My V2 prototype was more or less working but I was struggling to get a nice feeling while using it.
I knew the mouse sensor couldn't keep up with the speed of the wheel, I was expecting to have a saturated Y value but be able to use the X value to approximate something nice but it's not the case. I think the problem is made worse because the wooden laser cut disc is not completely flat, so the distance between the sensor and the disc varies.
With a bit of empirical filtering I managed to improve the situation, but still, when I was a playing a game it didn't feel right.
triangle : the speed of rotation I try to compute with X and Y mouse speed
diamond : The Y mouse movement, the one that should be enough if there was no saturation
square : The X mouse movement, very low and only serve as a hint when the Y saturate
I have hit a dead end: the sensor just stop responding if I saturate the mouse sensor for too long.

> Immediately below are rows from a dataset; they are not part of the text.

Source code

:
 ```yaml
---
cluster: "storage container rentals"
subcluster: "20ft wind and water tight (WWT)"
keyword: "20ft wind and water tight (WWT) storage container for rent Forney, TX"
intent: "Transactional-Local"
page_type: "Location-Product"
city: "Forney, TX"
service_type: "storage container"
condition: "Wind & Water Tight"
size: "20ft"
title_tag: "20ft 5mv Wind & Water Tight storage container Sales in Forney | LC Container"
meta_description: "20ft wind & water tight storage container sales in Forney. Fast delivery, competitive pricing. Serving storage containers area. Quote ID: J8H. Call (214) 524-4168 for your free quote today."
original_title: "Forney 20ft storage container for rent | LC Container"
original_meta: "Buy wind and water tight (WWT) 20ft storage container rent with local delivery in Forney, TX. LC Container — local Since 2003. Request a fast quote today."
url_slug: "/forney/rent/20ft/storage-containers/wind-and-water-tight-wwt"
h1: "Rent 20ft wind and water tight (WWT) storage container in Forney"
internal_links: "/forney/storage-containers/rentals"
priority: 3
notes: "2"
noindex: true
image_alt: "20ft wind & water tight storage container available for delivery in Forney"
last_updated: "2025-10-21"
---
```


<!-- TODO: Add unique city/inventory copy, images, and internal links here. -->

This I can not fix.
I tried to solve the problem by using more recent sensor and ordered a cheap gaming mouse and to see if it behaves better : It was a complete failure since plugging this new mouse just seems to reset the Teensy!
It works perfectly when I plug it on my PC and the Teensy is happy with my current Logitech G500, so the problem lies in the Teensy + cheap mouse combination.
The mouse says it takes up to 100 mA but I suspected it was using more, so I unsoldered all the useless tacky leds on it, hoping it will consume less and start working, but it didn't change anything.
So far the V2 prototype looks like a dead end. it was already more expensive because it requires a board with both a USB host and a USB client, and now it looks like it could only work with an expensive mouse sensor...
The V1 prototype works OK and I spent too much time on the V2 and lost motivation. I'm gonna tweak a few things on the V1 and give up on the V2 for now.